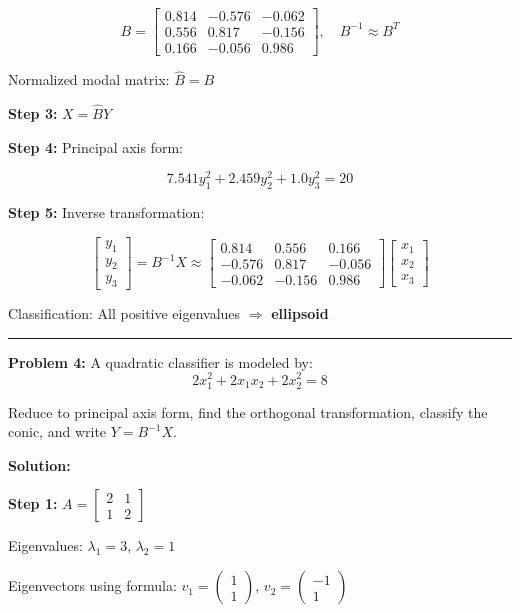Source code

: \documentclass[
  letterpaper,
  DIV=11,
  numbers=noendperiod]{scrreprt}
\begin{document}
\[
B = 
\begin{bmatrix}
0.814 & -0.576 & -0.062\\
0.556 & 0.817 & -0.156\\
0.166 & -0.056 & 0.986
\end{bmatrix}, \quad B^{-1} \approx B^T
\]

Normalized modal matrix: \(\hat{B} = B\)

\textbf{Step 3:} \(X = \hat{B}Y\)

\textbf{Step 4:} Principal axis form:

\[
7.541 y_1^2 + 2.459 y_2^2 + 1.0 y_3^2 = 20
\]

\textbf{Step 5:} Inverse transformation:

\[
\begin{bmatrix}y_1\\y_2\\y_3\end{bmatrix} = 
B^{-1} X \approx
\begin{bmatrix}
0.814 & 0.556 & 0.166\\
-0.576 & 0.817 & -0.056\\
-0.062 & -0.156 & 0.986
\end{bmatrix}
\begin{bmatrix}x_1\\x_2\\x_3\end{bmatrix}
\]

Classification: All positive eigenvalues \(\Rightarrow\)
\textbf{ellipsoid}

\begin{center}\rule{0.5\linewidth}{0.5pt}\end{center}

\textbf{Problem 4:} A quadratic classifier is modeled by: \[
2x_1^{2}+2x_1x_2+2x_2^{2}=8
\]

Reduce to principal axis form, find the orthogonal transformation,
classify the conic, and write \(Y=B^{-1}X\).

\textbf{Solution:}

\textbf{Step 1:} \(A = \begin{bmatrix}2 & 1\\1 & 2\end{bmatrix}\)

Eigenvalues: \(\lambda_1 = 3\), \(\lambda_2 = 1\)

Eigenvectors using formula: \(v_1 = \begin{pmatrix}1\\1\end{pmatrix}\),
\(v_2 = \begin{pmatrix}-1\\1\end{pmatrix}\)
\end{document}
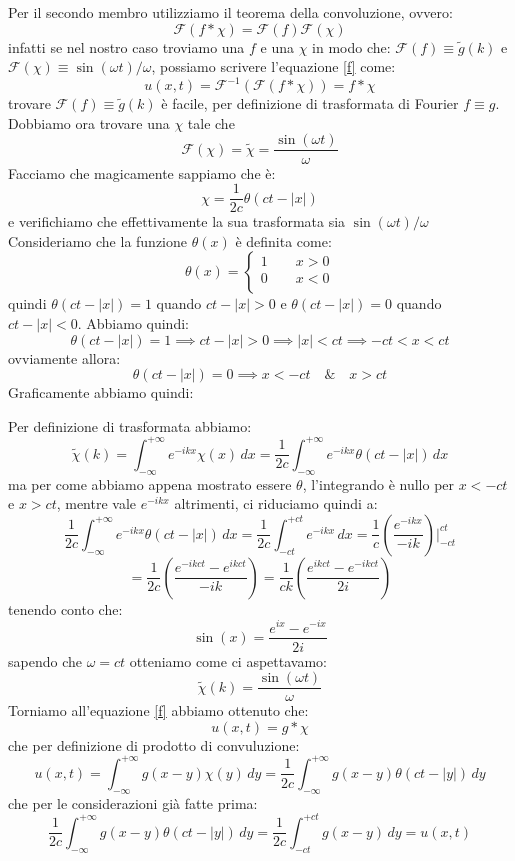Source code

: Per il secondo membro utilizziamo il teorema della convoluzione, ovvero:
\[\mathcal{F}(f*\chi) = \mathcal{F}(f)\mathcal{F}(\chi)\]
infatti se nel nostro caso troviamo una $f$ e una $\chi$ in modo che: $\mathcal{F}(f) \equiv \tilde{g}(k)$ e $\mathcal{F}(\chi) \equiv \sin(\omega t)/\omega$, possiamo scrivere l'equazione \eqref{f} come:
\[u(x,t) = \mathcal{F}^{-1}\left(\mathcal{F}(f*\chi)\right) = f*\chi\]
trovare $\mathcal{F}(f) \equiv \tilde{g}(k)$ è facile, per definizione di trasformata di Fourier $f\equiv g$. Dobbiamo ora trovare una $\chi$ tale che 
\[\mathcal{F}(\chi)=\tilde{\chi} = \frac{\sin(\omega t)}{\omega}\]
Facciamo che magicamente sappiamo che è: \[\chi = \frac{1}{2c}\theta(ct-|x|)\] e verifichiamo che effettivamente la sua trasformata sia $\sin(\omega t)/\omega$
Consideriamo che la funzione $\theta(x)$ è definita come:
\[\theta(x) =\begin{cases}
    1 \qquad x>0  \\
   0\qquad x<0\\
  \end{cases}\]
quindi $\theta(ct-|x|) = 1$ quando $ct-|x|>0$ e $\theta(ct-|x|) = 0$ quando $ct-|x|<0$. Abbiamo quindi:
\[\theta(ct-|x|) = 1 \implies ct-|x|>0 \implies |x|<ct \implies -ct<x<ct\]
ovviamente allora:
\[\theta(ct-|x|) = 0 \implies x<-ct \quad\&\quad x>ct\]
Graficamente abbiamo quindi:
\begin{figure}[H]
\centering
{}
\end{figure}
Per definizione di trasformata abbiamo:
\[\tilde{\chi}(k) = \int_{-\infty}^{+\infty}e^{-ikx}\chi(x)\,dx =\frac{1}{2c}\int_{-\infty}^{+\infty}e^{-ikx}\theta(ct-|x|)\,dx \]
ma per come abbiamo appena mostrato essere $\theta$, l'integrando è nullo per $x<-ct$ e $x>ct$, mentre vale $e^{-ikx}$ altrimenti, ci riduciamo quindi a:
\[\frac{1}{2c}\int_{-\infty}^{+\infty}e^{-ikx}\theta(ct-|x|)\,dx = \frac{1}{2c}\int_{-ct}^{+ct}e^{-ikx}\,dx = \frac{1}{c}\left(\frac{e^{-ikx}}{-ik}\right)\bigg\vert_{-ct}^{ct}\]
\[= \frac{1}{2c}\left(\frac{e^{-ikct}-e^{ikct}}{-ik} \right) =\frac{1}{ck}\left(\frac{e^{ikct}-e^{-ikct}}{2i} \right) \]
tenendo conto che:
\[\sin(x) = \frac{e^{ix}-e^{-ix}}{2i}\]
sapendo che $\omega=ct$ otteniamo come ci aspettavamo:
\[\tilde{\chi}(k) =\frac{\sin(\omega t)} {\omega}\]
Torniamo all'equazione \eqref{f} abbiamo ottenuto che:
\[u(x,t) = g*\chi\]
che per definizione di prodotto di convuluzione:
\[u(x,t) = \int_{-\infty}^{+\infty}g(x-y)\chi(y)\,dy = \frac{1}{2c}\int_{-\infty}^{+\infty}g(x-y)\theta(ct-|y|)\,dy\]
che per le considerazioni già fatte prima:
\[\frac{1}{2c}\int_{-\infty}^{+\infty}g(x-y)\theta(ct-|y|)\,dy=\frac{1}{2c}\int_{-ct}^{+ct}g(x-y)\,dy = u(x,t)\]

▬▬▬

# [Exercise]
Although the records above include pictures, the copy must contain only their exact text.

# [Solution to this exercise]
Source code

: \documentclass[
  letterpaper,
  DIV=11,
  numbers=noendperiod]{scrreprt}
\begin{document}
\[
B = 
\begin{bmatrix}
0.814 & -0.576 & -0.062\\
0.556 & 0.817 & -0.156\\
0.166 & -0.056 & 0.986
\end{bmatrix}, \quad B^{-1} \approx B^T
\]

Normalized modal matrix: \(\hat{B} = B\)

\textbf{Step 3:} \(X = \hat{B}Y\)

\textbf{Step 4:} Principal axis form:

\[
7.541 y_1^2 + 2.459 y_2^2 + 1.0 y_3^2 = 20
\]

\textbf{Step 5:} Inverse transformation:

\[
\begin{bmatrix}y_1\\y_2\\y_3\end{bmatrix} = 
B^{-1} X \approx
\begin{bmatrix}
0.814 & 0.556 & 0.166\\
-0.576 & 0.817 & -0.056\\
-0.062 & -0.156 & 0.986
\end{bmatrix}
\begin{bmatrix}x_1\\x_2\\x_3\end{bmatrix}
\]

Classification: All positive eigenvalues \(\Rightarrow\)
\textbf{ellipsoid}

\begin{center}\rule{0.5\linewidth}{0.5pt}\end{center}

\textbf{Problem 4:} A quadratic classifier is modeled by: \[
2x_1^{2}+2x_1x_2+2x_2^{2}=8
\]

Reduce to principal axis form, find the orthogonal transformation,
classify the conic, and write \(Y=B^{-1}X\).

\textbf{Solution:}

\textbf{Step 1:} \(A = \begin{bmatrix}2 & 1\\1 & 2\end{bmatrix}\)

Eigenvalues: \(\lambda_1 = 3\), \(\lambda_2 = 1\)

Eigenvectors using formula: \(v_1 = \begin{pmatrix}1\\1\end{pmatrix}\),
\(v_2 = \begin{pmatrix}-1\\1\end{pmatrix}\)
\end{document}
Source code

: Per il secondo membro utilizziamo il teorema della convoluzione, ovvero:
\[\mathcal{F}(f*\chi) = \mathcal{F}(f)\mathcal{F}(\chi)\]
infatti se nel nostro caso troviamo una $f$ e una $\chi$ in modo che: $\mathcal{F}(f) \equiv \tilde{g}(k)$ e $\mathcal{F}(\chi) \equiv \sin(\omega t)/\omega$, possiamo scrivere l'equazione \eqref{f} come:
\[u(x,t) = \mathcal{F}^{-1}\left(\mathcal{F}(f*\chi)\right) = f*\chi\]
trovare $\mathcal{F}(f) \equiv \tilde{g}(k)$ è facile, per definizione di trasformata di Fourier $f\equiv g$. Dobbiamo ora trovare una $\chi$ tale che 
\[\mathcal{F}(\chi)=\tilde{\chi} = \frac{\sin(\omega t)}{\omega}\]
Facciamo che magicamente sappiamo che è: \[\chi = \frac{1}{2c}\theta(ct-|x|)\] e verifichiamo che effettivamente la sua trasformata sia $\sin(\omega t)/\omega$
Consideriamo che la funzione $\theta(x)$ è definita come:
\[\theta(x) =\begin{cases}
    1 \qquad x>0  \\
   0\qquad x<0\\
  \end{cases}\]
quindi $\theta(ct-|x|) = 1$ quando $ct-|x|>0$ e $\theta(ct-|x|) = 0$ quando $ct-|x|<0$. Abbiamo quindi:
\[\theta(ct-|x|) = 1 \implies ct-|x|>0 \implies |x|<ct \implies -ct<x<ct\]
ovviamente allora:
\[\theta(ct-|x|) = 0 \implies x<-ct \quad\&\quad x>ct\]
Graficamente abbiamo quindi:
\begin{figure}[H]
\centering
{}
\end{figure}
Per definizione di trasformata abbiamo:
\[\tilde{\chi}(k) = \int_{-\infty}^{+\infty}e^{-ikx}\chi(x)\,dx =\frac{1}{2c}\int_{-\infty}^{+\infty}e^{-ikx}\theta(ct-|x|)\,dx \]
ma per come abbiamo appena mostrato essere $\theta$, l'integrando è nullo per $x<-ct$ e $x>ct$, mentre vale $e^{-ikx}$ altrimenti, ci riduciamo quindi a:
\[\frac{1}{2c}\int_{-\infty}^{+\infty}e^{-ikx}\theta(ct-|x|)\,dx = \frac{1}{2c}\int_{-ct}^{+ct}e^{-ikx}\,dx = \frac{1}{c}\left(\frac{e^{-ikx}}{-ik}\right)\bigg\vert_{-ct}^{ct}\]
\[= \frac{1}{2c}\left(\frac{e^{-ikct}-e^{ikct}}{-ik} \right) =\frac{1}{ck}\left(\frac{e^{ikct}-e^{-ikct}}{2i} \right) \]
tenendo conto che:
\[\sin(x) = \frac{e^{ix}-e^{-ix}}{2i}\]
sapendo che $\omega=ct$ otteniamo come ci aspettavamo:
\[\tilde{\chi}(k) =\frac{\sin(\omega t)} {\omega}\]
Torniamo all'equazione \eqref{f} abbiamo ottenuto che:
\[u(x,t) = g*\chi\]
che per definizione di prodotto di convuluzione:
\[u(x,t) = \int_{-\infty}^{+\infty}g(x-y)\chi(y)\,dy = \frac{1}{2c}\int_{-\infty}^{+\infty}g(x-y)\theta(ct-|y|)\,dy\]
che per le considerazioni già fatte prima:
\[\frac{1}{2c}\int_{-\infty}^{+\infty}g(x-y)\theta(ct-|y|)\,dy=\frac{1}{2c}\int_{-ct}^{+ct}g(x-y)\,dy = u(x,t)\]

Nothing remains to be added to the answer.